_About this exercise_. Retype, exactly and only, each line from the one containing "## Setlists" to the end of the records below.

_Data for review_.
★ ★ ★
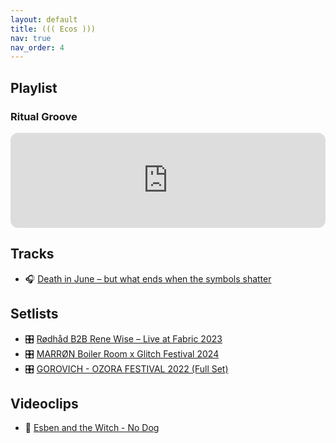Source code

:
 ```yaml
---
layout: default
title: ((( Ecos )))
nav: true
nav_order: 4
---
```




## Playlist

### Ritual Groove

<iframe style="border-radius:12px" src="https://open.spotify.com/embed/playlist/2W7MsN6moBf3dRoVzEFGCd?utm_source=generator&theme=0" width="100%" height="152" frameBorder="0" allowfullscreen="" allow="autoplay; clipboard-write; encrypted-media; fullscreen; picture-in-picture" loading="lazy"></iframe>

## Tracks

- 🎧 [Death in June – but what ends when the symbols shatter](https://open.spotify.com/track/0eDgoWl60Zy57sInzzOi8a?si=442b8723724e477d)

## Setlists

- 🎛️ [Rødhåd B2B Rene Wise – Live at Fabric 2023](https://www.youtube.com/watch?v=QNS9RGB1GWg)
- 🎛️ [MARRØN Boiler Room x Glitch Festival 2024](https://www.youtube.com/watch?v=HngeU4OUbmI)
- 🎛️ [GOROVICH - OZORA FESTIVAL 2022 (Full Set)](https://www.youtube.com/watch?v=duQuWVLaIys)

## Videoclips
- 📼 [Esben and the Witch - No Dog](https://www.youtube.com/watch?v=WckSWlEf2nM)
★ ★ ★
_Output below_.
## Setlists

- 🎛️ [Rødhåd B2B Rene Wise – Live at Fabric 2023](https://www.youtube.com/watch?v=QNS9RGB1GWg)
- 🎛️ [MARRØN Boiler Room x Glitch Festival 2024](https://www.youtube.com/watch?v=HngeU4OUbmI)
- 🎛️ [GOROVICH - OZORA FESTIVAL 2022 (Full Set)](https://www.youtube.com/watch?v=duQuWVLaIys)

## Videoclips
- 📼 [Esben and the Witch - No Dog](https://www.youtube.com/watch?v=WckSWlEf2nM)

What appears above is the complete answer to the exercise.